Background: The benefits of adjuvant treatment in the context of a D2 lymph node dissection are controversial. The aim was to investigate the effects of postoperative adjuvant treatment on the survival of patients with a curative resection for gastric cancer and a D2 lymph node dissection.
Methods: We performed a retrospective cohort study. Patients operated from 1996 to 2013 were selected. We compared long term survival of patients treated with surgery alone and those with surgery plus postoperative adjuvant treatment. A multivariate analysis for survival was applied in every stage.

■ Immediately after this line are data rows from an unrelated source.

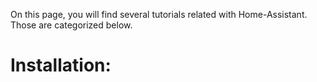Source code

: On this page, you will find several tutorials related with Home-Assistant.
Those are categorized below.

# Installation:
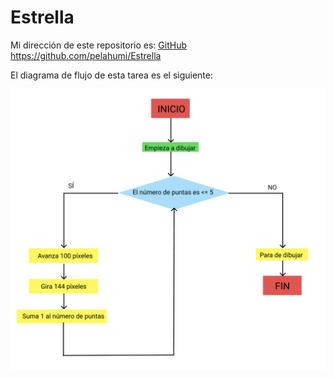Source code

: # Estrella
Mi dirección de este repositorio es: [GitHub](https://github.com/pelahumi/Estrella)
https://github.com/pelahumi/Estrella

El diagrama de flujo de esta tarea es el siguiente:

![Diagrama de flujo](https://github.com/pelahumi/Estrella/blob/main/Captura%20de%20pantalla%202021-12-20%20a%20las%2016.46.06.png)
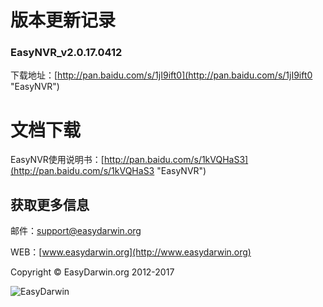 # 版本更新记录 #

### EasyNVR_v2.0.17.0412 ###

下载地址：[http://pan.baidu.com/s/1jI9ift0](http://pan.baidu.com/s/1jI9ift0 "EasyNVR")


# 文档下载 #

EasyNVR使用说明书：[http://pan.baidu.com/s/1kVQHaS3](http://pan.baidu.com/s/1kVQHaS3 "EasyNVR")


## 获取更多信息 ##

邮件：[support@easydarwin.org](mailto:support@easydarwin.org) 

WEB：[www.easydarwin.org](http://www.easydarwin.org)

Copyright &copy; EasyDarwin.org 2012-2017

![EasyDarwin](http://www.easydarwin.org/skin/easydarwin/images/wx_qrcode.jpg)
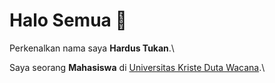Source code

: # Halo Semua 👋

Perkenalkan nama saya **Hardus Tukan**.\

Saya seorang **Mahasiswa** di [Universitas Kriste Duta Wacana](https://www.ukdw.ac.id/).\


<!--
**Berndzz/Berndzz** is a ✨ _special_ ✨ repository because its `README.md` (this file) appears on your GitHub profile.

Here are some ideas to get you started:

- 🔭 I’m currently working on ...
- 🌱 I’m currently learning ...
- 👯 I’m looking to collaborate on ...
- 🤔 I’m looking for help with ...
- 💬 Ask me about ...
- 📫 How to reach me: ...
- 😄 Pronouns: ...
- ⚡ Fun fact: ...
-->

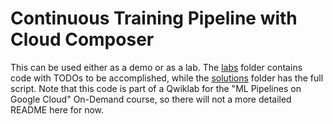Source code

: # Continuous Training Pipeline with Cloud Composer

This can be used either as a demo or as a lab. The [labs](./labs) folder contains code with TODOs to be accomplished, while the [solutions](./solutions) folder has the full script. Note that this code is part of a Qwiklab for the "ML Pipelines on Google Cloud" On-Demand course, so there will not a more detailed README here for now.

Results: The study included 580 patients. Two-hundred and four patients received postoperative adjuvant treatment (AD) and 376 patients were treated only with surgery (SU). Patients in the AD group were younger (60 versus 68, p < 0.001), had a lower rate of multiple organ resection (21% versus 39%, p < 0.001) and had less postoperative complications (14% versus 32%, p < 0.001). In the AD group, patients had more advanced disease (stage III; 77% versus 66%, p < 0.001). No difference was found in lymph nodes resected (31 versus 30, p = ns). The median survival with adjuvant treatment was 33 months (39% 5 year survival) and 22 months (31% 5 year survival) for patients without adjuvant treatment (p = 0.003). On multivariate analysis, patients with stage IIIB and IIIC had significantly better overall and disease specific long-term survival with adjuvant treatment.
Conclusions: These results suggest that there is a long-term survival benefit for patients treated with postoperative adjuvant treatment for stages IIIB and IIIC gastric cancer after D2 lymph node dissection.
Keywords: Adjuvant chemotherapy; Adjuvant radiotherapy; Gastrectomy; Stomach neoplasms.